The Torah answers this: “…A man shall leave his father and his mother, and unite with his wife as one…” (Gen. 2:24)
Honoring and being close to one’s parents is a major spiritual value. Yet the Torah hints to us that a man’s relationship with his wife takes precedence even to this.
When a man relates to and treats his wife as if she’s the most important person in his life, bar none – even his parents, children, or boss – he gives her an inestimable gift, fulfills her subliminal yearning to be cherished by him above all others, and his worthiness flourishes. If he fails to do this, his spiritual unworthiness will produce its predictable results.
GP#6 IT’S NOT HER PROBLEM
Life has its challenges. A man out on the stormy sea of the marketplace trying to forge a career can come to feel wave-battered and barracuda-bit. Or maybe he’s an idealist, who’d rather to devote his life to some lofty cause than the mundane matter of earning a living. It’s tempting to share his burden with his wife. Urge her to chip in to make ends meet – or maybe even take on the lion’s share of the load.

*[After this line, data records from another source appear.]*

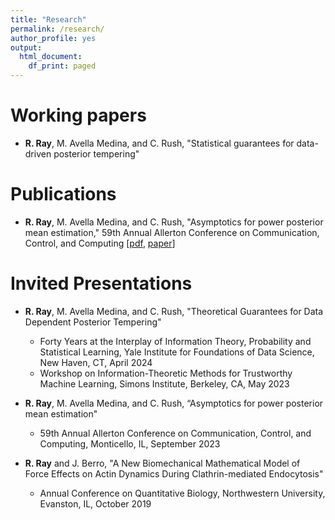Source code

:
 ```yaml
---
title: "Research"
permalink: /research/
author_profile: yes
output:
  html_document:
    df_print: paged
---
```


# Working papers
* **R. Ray**, M. Avella Medina, and C. Rush, "Statistical guarantees for data-driven posterior tempering" 

# Publications
* **R. Ray**, M. Avella Medina, and C. Rush, "Asymptotics for power posterior mean estimation," 59th Annual Allerton Conference on Communication, Control, and Computing [[pdf](https://arxiv.org/pdf/2310.07900), [paper](https://ieeexplore.ieee.org/document/10313460)]

# Invited Presentations
* **R. Ray**, M. Avella Medina, and C. Rush, "Theoretical Guarantees for Data Dependent Posterior Tempering" 
    * Forty Years at the Interplay of Information Theory, Probability and Statistical Learning, Yale Institute for Foundations of Data Science, New Haven, CT, April 2024
    * Workshop on Information-Theoretic Methods for Trustworthy Machine Learning, Simons Institute, Berkeley, CA, May 2023
       
* **R. Ray**, M. Avella Medina, and C. Rush, “Asymptotics for power posterior mean estimation"
    * 59th Annual Allerton Conference on Communication, Control, and Computing, Monticello, IL, September 2023

* **R. Ray** and J. Berro, "A New Biomechanical Mathematical Model of Force Effects on Actin Dynamics During Clathrin-mediated Endocytosis"
    * Annual Conference on Quantitative Biology, Northwestern University, Evanston, IL, October 2019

It might sound like a good idea, if the Torah hadn’t already told us it isn’t.
“By the sweat of your face you shall eat bread…” (Gen. 3:19) is what G-d specifically told Adam and not Eve. Rashi tells us that a man will have to work hard for his livelihood. It’s the husband’s responsibility to make a living and not his wife’s.
Sure, some wives voluntarily chip in, which is great, but a man should never even hint that it’s expected or desired by him. He shouldn’t even speak to her of his stresses and concerns in this area. Share it with a friend, or better, with God. Livelihood a man’s burden and to be a man is to bear (at least in the presence of his wife) it with quiet, cheerful dignity.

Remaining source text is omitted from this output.